97. Das Jungfernloch.

Ertingen.


Ist eine Höhle im Oberland. Auf dem Berg, in welchem sie sich befindet, stand vor Zeiten ein Schloß. Zwei Schwestern, von welchen die eine blind war, hausten in der Burg. Da wollte die Sehende mit der Blinden einsmals [69] abtheilen, um ihr Geld besonder zu haben. Nahm d'rum ein Viertel und maß das Geld darin. Als sie dasselbe vollgefüllt, sagte sie zu der blinden Schwester: Da fühle nun her, ob das Viertel nach Recht eben abgestrichen. Die Blinde tastete hin und sprach: das Maß ist recht. Dies behielt die Sehende für sich. Abermals sezte sie das Viertel an den Geldhaufen, aber verkehrt, daß der Boden nach oben sah, belegte diesen mit Geldstücken und forderte ihre blinde Schwester wieder auf, hinzutasten, ob recht gemessen wäre. Diese meinte, es wäre das Viertel voll und bejahte die Frage ihrer Schwester. So bekam die Sehende fast alles Geld. Da nun dieses geizige Burgfräulein starb und die Burg gebrochen worden, mußte sie im Berg bei ihrem gestohlenen Reichthum »geisten«. Alle Jahr an einem gewissen Tag schloß sich der Berg auf, und wer die Pforte des Berges fand, konnte zu den Schätzen kommen und sich deren verschaffen.
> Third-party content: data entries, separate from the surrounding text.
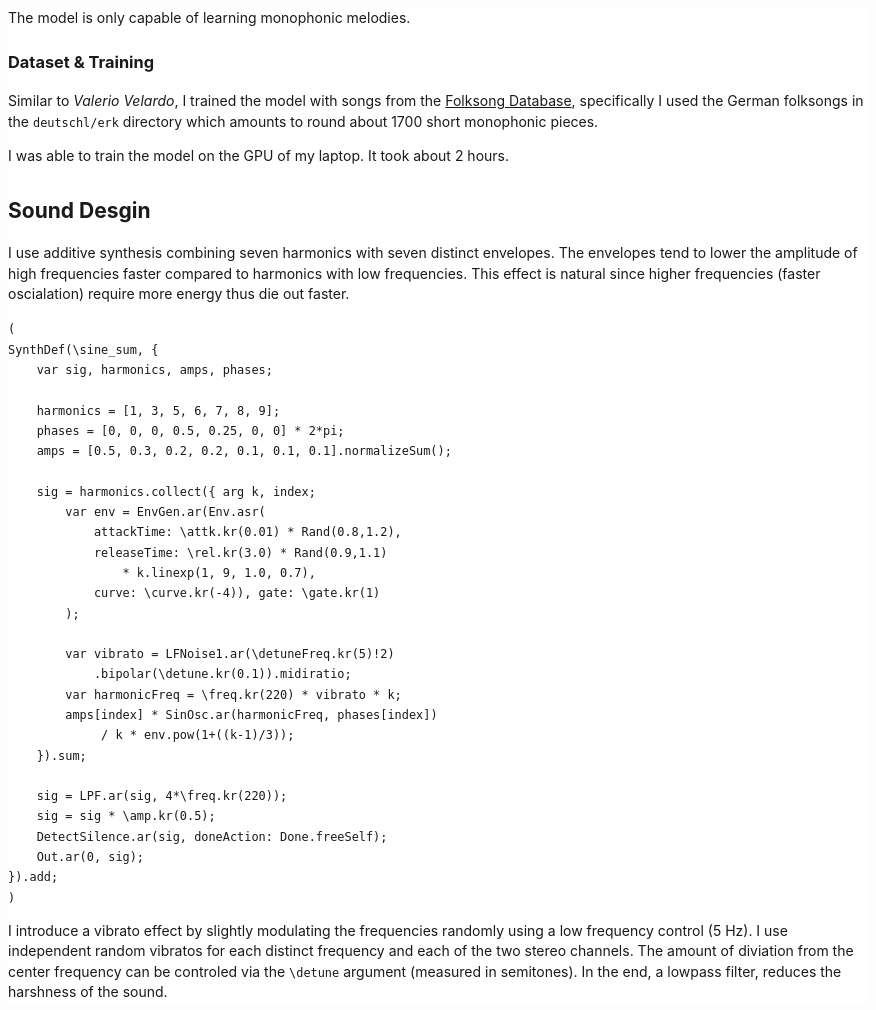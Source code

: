 The model is only capable of learning monophonic melodies.

### Dataset & Training

Similar to *Valerio Velardo*, I trained the model with songs from the [Folksong Database](esac-data.org), specifically I used the German folksongs in the ``deutschl/erk`` directory which amounts to round about 1700 short monophonic pieces.

I was able to train the model on the GPU of my laptop.
It took about 2 hours.

## Sound Desgin

I use additive synthesis combining seven harmonics with seven distinct envelopes.
The envelopes tend to lower the amplitude of high frequencies faster compared to harmonics with low frequencies.
This effect is natural since higher frequencies (faster oscialation) require more energy thus die out faster.

```supercollider
(
SynthDef(\sine_sum, {
    var sig, harmonics, amps, phases;

    harmonics = [1, 3, 5, 6, 7, 8, 9];
    phases = [0, 0, 0, 0.5, 0.25, 0, 0] * 2*pi;
    amps = [0.5, 0.3, 0.2, 0.2, 0.1, 0.1, 0.1].normalizeSum();

    sig = harmonics.collect({ arg k, index;
        var env = EnvGen.ar(Env.asr(
            attackTime: \attk.kr(0.01) * Rand(0.8,1.2),
            releaseTime: \rel.kr(3.0) * Rand(0.9,1.1) 
                * k.linexp(1, 9, 1.0, 0.7),
            curve: \curve.kr(-4)), gate: \gate.kr(1)
        );

        var vibrato = LFNoise1.ar(\detuneFreq.kr(5)!2)
            .bipolar(\detune.kr(0.1)).midiratio;
        var harmonicFreq = \freq.kr(220) * vibrato * k;
        amps[index] * SinOsc.ar(harmonicFreq, phases[index])
             / k * env.pow(1+((k-1)/3));
    }).sum;

    sig = LPF.ar(sig, 4*\freq.kr(220));
    sig = sig * \amp.kr(0.5);
    DetectSilence.ar(sig, doneAction: Done.freeSelf);
    Out.ar(0, sig);
}).add;
)
```

I introduce a vibrato effect by slightly modulating the frequencies randomly using a low frequency control (5 Hz).
I use independent random vibratos for each distinct frequency and each of the two stereo channels.
The amount of diviation from the center frequency can be controled via the ``\detune`` argument (measured in semitones).
In the end, a lowpass filter, reduces the harshness of the sound.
Begab es sich auf eine Zeit, daß der Berg grade offen stund und ein armes Bettelweib mit ihrem Kind am Berg Erdbeeren suchte. Die verwunderte sich ob der nie gesehenen Thüre und ging in den Berg. Da kam sie zu dem Burgfräulein und sah die Schätze. Die Geistin lud das Weib ein, mitzunehmen, was sie mochte, damit dieselben als Almosen der Hartherzigen Erlösung erwirken möchten. Das arme Weib sezte ihr Kind auf die Erde und nahm sich eine Schürze voll Goldes. Als sie vor dem Berge, war sie wol reich, hatte aber ihr Kind drin sitzen lassen und nun voll Jammer. Nirgends fand sich die Pforte wieder. Nach Umfluß eines Jahres kam sie voll Trauer wieder zum Berg und siehe, er war offen. In der Erwartung, ihr Kind als Leichnam zu sehen, trat sie ein. Aber der Kleine saß munter bei den Schätzen und spielte mit den glitzigen Sachen. Er [70] war nur etwas aus dem Kittelein gewachsen. Da lächelte das Burgfräulein, gab dem Weib das Kind zurück und dazu noch viel Kostbarkeiten. Das Bettelweib theilte jedermänniglich von ihrem Reichthum mit, die arme Seele im Berge bekam den Frieden und war durch die Wohlthaten des reichgewordenen Bettelweibes erlöst 1.

Fußnoten

1 Vgl. ähnliche Sagen von Kindern, die man verloren glaubt, Th. Vernaleken, Myth. u. Bräuche S. 25. Nr. 4. 129. (Aus Mähren und Böhmen eine ähnliche Sage.) Schönwerth II. 241.

Von der blinden Schwester hat J.V. Zingerle eine ganz ähnliche Sage S. 221. Nr. 393. Vgl. ferner Wolf, Beiträge II. S. 198. Panzer I. S. 2. 28. 74. II. S. 56. 138. 139. 140. 141. 143. Schönwerth II. S. 385. 386.